Detection of Prostate-specific Antigen
The strong autofluorescence of the stroma results in a poor contrast for PSA staining using a fluorescein-labeled secondary antibody. In addition, many strong autofluorescent spots impeded objective evaluation of the staining. The contrast significantly increased when TSA (biotin) was employed using fluorescein-labeled streptavidin to detect the deposited biotin (Figure 12). The staining with PtCP-labeled streptavidin (after TSA) resulted in a darkly red stained lumen, whereas the autofluorescence of the stroma was more orange-like. In this situation, the highest contrast was obtained using the time-resolved module (Figure 12). PdCP-labeled streptavidin instead of PtCP resulted in a similar staining, although the intensity was lower. Specific staining of PSA was also obtained using the PtCP- and PdCP-labeled secondary goat anti-rabbit antibody conjugates. The obtained intensity and contrast were less compared to the TSA-based staining procedure. Omitting the primary rabbit anti-PSA antibody revealed no staining.

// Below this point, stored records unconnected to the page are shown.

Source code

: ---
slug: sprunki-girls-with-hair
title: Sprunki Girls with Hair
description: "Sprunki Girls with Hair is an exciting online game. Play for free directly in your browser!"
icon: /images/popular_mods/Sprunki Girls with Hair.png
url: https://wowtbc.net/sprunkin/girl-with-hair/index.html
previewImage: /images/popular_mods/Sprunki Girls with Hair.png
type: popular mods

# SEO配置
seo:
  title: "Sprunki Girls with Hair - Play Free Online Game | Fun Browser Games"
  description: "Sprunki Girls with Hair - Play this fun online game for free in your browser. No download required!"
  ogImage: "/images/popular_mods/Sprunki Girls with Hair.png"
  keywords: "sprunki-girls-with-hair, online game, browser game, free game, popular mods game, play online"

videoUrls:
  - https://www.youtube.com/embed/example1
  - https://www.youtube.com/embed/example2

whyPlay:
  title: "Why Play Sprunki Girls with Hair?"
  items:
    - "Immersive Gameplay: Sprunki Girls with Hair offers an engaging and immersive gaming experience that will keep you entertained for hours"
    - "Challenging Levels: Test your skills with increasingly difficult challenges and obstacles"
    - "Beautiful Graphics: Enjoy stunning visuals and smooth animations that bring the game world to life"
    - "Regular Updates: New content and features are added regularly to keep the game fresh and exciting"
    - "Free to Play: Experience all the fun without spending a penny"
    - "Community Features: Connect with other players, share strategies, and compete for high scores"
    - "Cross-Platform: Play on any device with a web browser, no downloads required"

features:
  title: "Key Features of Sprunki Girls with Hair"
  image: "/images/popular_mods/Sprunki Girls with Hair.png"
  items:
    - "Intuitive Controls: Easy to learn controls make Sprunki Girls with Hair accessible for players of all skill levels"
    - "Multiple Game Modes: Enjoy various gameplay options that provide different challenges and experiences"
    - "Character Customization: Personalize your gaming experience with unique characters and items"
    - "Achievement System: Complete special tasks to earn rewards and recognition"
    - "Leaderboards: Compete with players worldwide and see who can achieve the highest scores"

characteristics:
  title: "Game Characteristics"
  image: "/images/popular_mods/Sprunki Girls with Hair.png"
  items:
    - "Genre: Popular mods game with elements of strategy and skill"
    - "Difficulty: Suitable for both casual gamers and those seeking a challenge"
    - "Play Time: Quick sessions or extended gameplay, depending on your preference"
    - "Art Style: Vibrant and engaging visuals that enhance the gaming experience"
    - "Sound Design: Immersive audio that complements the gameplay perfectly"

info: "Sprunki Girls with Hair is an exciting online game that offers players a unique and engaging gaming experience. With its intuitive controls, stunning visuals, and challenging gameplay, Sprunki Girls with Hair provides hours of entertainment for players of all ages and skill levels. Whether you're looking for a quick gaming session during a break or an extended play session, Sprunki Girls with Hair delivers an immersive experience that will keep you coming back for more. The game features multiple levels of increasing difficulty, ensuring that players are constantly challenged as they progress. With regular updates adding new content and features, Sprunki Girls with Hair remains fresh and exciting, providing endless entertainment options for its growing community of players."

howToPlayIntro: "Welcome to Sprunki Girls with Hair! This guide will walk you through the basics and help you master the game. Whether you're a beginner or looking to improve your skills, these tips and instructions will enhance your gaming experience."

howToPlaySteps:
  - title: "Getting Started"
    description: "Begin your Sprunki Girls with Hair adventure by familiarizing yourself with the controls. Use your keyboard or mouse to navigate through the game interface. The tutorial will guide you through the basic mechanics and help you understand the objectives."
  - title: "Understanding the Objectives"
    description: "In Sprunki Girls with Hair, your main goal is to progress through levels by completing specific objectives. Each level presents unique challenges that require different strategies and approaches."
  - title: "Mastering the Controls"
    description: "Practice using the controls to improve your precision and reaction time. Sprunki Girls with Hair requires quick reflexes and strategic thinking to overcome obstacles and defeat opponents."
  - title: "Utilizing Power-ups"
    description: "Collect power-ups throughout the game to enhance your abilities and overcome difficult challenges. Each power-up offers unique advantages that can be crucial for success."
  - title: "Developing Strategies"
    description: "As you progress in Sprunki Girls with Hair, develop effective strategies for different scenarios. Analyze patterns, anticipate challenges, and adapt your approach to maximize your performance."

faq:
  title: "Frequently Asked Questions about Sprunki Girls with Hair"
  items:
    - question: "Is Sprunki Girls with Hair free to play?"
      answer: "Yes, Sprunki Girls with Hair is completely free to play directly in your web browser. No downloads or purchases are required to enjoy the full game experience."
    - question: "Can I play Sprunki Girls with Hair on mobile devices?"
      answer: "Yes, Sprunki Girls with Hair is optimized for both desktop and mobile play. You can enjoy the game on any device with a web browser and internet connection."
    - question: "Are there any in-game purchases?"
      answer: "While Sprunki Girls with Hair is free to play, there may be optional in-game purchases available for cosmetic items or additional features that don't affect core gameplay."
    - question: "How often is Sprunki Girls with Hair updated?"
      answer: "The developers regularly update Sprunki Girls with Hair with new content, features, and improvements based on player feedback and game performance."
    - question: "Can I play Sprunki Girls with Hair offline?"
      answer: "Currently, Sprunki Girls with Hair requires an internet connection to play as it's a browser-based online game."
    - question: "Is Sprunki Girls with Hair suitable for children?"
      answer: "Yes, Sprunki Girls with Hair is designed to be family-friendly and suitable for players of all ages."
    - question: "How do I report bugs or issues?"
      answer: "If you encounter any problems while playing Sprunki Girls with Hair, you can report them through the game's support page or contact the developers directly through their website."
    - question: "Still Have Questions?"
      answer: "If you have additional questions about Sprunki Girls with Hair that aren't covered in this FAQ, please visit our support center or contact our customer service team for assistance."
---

Detection of Human Androgen Receptor in Prostate Tissue
The strong autofluorescence of the stroma and secretions makes it difficult to visualize the nuclear androgen receptor using PtCP-labeled streptavidin (after performing TSA) (Figure 13) with conventional microscopy. The contrast was improved by time-resolved microscopy, and the nuclei of basal cells, secretory cells, fibroblasts, and smooth muscle cells of the prostate tissue were found to be positively stained for the androgen receptor. The staining intensity of streptavidinPdCP after TSA (biotin) was weak, and long integration times were required for visualization of the receptor. By omitting the Fab 39.4 antibody, no nuclear staining was observed.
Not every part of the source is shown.